(Supplied entries begins)

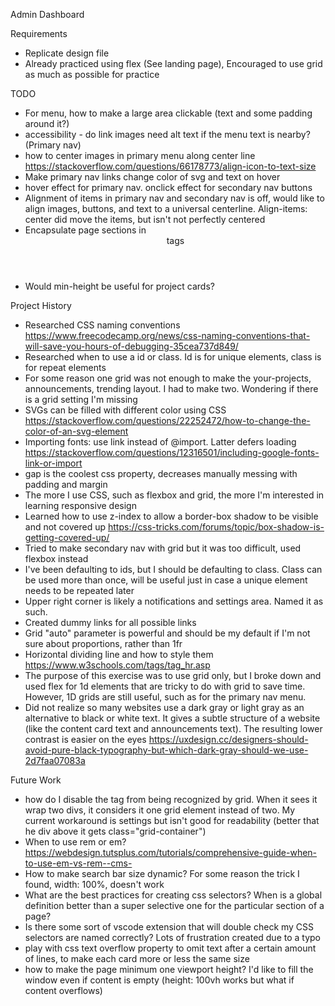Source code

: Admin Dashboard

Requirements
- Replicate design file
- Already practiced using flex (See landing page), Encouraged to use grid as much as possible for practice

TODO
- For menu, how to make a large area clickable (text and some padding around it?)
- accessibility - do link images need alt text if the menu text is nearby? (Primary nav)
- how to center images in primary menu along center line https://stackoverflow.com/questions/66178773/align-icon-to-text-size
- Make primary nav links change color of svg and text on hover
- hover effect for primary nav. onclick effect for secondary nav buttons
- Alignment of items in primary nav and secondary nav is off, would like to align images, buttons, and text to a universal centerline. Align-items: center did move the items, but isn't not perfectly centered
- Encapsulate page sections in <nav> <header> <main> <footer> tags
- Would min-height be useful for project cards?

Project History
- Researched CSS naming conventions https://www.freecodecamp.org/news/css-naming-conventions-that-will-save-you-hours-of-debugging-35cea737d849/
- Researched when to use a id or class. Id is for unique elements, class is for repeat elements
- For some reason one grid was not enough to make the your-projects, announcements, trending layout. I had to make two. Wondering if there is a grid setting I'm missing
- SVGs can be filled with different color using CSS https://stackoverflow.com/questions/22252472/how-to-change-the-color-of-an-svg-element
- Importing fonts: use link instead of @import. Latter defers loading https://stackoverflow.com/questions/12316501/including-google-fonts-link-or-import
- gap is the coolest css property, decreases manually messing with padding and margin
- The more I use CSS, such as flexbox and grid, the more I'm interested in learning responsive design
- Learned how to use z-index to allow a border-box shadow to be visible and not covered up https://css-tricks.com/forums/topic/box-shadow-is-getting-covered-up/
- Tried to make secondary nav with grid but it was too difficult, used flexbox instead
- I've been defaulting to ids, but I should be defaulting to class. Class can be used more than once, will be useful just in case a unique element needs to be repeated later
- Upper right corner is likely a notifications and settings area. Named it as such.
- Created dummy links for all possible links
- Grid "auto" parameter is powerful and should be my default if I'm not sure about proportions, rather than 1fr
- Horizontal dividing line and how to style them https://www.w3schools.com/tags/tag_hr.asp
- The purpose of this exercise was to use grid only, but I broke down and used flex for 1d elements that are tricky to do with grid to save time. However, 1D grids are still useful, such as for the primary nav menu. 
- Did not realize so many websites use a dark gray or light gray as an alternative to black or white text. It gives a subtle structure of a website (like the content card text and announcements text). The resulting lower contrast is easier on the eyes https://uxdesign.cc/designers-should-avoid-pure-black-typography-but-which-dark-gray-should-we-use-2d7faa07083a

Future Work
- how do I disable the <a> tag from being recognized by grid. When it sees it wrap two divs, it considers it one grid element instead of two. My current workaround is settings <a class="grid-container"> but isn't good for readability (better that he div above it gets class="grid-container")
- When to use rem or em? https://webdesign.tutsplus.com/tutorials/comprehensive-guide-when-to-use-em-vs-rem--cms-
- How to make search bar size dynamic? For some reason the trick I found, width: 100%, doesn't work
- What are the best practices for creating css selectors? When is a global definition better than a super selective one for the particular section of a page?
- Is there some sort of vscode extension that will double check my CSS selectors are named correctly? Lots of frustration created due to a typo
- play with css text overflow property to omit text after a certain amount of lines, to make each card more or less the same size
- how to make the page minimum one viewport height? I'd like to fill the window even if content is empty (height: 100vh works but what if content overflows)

(Supplied entries ends)
(Supplied entries begins)

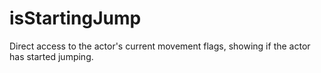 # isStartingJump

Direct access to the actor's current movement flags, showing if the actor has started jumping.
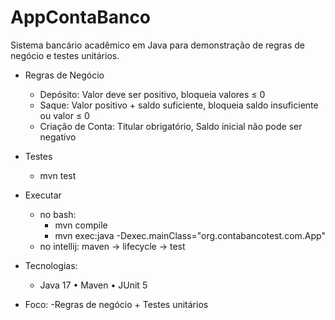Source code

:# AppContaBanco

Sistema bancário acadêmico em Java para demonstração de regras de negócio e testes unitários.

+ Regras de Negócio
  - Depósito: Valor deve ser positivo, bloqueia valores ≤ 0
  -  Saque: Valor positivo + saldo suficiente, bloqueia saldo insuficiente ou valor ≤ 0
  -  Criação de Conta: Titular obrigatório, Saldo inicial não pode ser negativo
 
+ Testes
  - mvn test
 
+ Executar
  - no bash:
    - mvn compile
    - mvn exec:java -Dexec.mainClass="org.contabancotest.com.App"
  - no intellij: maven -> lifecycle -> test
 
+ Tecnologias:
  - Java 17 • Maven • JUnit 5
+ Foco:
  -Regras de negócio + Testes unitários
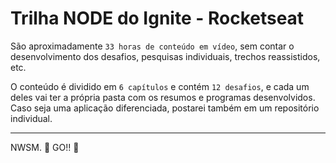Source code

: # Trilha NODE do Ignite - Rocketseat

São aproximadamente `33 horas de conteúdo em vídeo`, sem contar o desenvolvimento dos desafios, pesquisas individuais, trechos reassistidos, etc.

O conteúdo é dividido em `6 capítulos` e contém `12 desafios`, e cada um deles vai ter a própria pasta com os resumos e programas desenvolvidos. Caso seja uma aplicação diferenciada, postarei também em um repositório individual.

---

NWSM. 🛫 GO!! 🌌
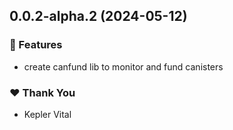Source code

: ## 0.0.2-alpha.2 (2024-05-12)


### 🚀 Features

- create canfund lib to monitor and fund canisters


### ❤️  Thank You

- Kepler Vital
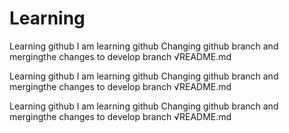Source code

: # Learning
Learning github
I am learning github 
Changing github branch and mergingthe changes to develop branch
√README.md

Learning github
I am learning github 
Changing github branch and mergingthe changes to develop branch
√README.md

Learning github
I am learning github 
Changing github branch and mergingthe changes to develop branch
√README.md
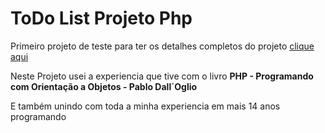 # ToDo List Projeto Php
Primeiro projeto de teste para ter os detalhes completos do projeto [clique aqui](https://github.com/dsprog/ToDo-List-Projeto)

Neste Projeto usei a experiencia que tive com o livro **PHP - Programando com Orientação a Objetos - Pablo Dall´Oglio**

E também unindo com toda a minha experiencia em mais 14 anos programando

(Supplied entries ends)
(Supplied entries begins)

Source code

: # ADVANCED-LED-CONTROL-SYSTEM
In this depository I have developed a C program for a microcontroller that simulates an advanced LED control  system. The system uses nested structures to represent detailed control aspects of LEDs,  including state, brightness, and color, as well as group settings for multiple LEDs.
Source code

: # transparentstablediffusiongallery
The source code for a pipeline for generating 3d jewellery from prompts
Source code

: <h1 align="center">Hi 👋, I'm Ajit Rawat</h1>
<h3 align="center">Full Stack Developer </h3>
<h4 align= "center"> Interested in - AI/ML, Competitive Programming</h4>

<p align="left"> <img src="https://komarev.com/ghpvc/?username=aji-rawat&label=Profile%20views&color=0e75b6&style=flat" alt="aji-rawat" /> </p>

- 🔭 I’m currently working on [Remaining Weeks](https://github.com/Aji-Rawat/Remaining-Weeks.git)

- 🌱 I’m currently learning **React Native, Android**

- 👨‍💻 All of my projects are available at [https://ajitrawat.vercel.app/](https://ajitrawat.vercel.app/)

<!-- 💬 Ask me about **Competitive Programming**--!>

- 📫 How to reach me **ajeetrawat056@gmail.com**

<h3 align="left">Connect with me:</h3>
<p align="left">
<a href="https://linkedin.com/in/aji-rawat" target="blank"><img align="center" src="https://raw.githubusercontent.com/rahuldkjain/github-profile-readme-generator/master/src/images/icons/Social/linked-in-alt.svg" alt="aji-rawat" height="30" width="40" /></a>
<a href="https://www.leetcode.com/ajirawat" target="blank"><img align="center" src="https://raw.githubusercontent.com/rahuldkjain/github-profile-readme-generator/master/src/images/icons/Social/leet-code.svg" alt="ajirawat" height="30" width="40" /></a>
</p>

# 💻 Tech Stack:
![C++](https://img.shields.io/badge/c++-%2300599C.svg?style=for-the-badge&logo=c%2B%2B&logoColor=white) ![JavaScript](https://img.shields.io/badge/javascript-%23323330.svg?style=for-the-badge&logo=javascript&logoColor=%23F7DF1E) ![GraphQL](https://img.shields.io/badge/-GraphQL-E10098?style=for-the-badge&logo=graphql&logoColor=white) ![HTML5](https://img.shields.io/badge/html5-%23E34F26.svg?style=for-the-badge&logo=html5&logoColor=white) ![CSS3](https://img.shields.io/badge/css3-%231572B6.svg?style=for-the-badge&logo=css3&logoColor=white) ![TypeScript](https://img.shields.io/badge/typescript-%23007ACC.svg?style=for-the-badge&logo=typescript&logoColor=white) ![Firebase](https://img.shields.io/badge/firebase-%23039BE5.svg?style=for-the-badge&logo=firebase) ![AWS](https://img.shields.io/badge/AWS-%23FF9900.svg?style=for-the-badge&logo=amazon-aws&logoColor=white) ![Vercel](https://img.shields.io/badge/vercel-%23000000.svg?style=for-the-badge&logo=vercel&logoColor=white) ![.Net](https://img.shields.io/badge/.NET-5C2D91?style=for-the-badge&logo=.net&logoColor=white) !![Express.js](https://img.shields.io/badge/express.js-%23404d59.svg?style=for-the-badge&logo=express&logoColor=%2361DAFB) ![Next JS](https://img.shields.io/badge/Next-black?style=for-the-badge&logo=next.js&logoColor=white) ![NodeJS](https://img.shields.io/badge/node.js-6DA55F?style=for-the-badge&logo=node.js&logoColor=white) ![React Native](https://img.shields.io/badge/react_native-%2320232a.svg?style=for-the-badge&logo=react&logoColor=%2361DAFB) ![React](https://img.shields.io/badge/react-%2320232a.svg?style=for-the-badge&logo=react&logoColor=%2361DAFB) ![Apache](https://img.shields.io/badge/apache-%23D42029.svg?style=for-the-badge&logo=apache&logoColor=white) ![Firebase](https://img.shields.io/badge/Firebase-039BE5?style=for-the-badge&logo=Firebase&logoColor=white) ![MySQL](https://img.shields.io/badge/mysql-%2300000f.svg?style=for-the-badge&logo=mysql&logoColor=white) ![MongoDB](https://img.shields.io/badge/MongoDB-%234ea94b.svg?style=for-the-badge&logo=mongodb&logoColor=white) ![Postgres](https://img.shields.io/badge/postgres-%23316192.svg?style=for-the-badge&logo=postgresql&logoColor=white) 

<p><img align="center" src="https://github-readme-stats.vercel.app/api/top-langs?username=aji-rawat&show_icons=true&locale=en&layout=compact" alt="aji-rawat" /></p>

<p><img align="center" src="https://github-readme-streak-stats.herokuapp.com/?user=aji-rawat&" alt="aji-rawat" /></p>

(Supplied entries ends)

*Requirement*.
Lines with "currently": find them in the data and copy each one.

*Finished exercise*.
- 🔭 I’m currently working on [Remaining Weeks](https://github.com/Aji-Rawat/Remaining-Weeks.git)
- 🌱 I’m currently learning **React Native, Android**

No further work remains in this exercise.